At his personal blog, video game developer and TidBITS Talk contributor Matt Sephton writes:
I am proud to announce that my Macintosh Magazine Media project has surpassed my self-imposed goal of 1 million files, an achievement that fills me with both immense satisfaction and slight bewilderment.
Sephton’s project preserves media from Japanese Macintosh magazines published between 1991 and 2002, capturing a period when software distribution primarily occurred via physical media. (The software comes from around the world, so a lot of it is in English.) His collection now contains over 1 million files across 500 CDs, offering a fascinating glimpse into early Mac software development and distribution. What makes this collection particularly valuable is its preservation of both mainstream commercial software demos and numerous small utilities and games that might otherwise have been lost forever. The entire collection is searchable and freely available through the Internet Archive, with additional tools for searching file names (and types and creators) and downloading individual files without grabbing entire disk images.

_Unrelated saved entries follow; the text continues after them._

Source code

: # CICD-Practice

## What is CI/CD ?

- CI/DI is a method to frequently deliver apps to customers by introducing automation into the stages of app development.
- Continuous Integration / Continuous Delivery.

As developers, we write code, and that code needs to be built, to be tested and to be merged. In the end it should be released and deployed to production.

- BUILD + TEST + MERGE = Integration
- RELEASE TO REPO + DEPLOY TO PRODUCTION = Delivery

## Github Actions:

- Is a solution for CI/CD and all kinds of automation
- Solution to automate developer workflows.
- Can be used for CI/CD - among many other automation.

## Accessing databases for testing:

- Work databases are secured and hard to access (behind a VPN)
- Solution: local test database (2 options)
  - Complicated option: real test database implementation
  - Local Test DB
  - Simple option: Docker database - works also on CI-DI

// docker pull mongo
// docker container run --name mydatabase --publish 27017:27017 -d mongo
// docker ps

One thing I recently calculated with the help of DiscMaster is that if you look inside all compressed files/archives across my collection, the 1 million files becomes 30 million files.
I don’t personally have an interest in such loose files and installations from backups like this. But thanks for offering! @help4mac
If you want to share, imaging the whole lot and unloading to internet archive is my recommendation. Somebody at some point might want one of the files you have. If you want to curate you could upload only the things that are missing from places like Macintosh Garden. But that’s some effort.
The CDs in my collection were all curated by the magazines some 30 years ago, and all files are as they were in the original downloads so there is an untainted source of truth to them.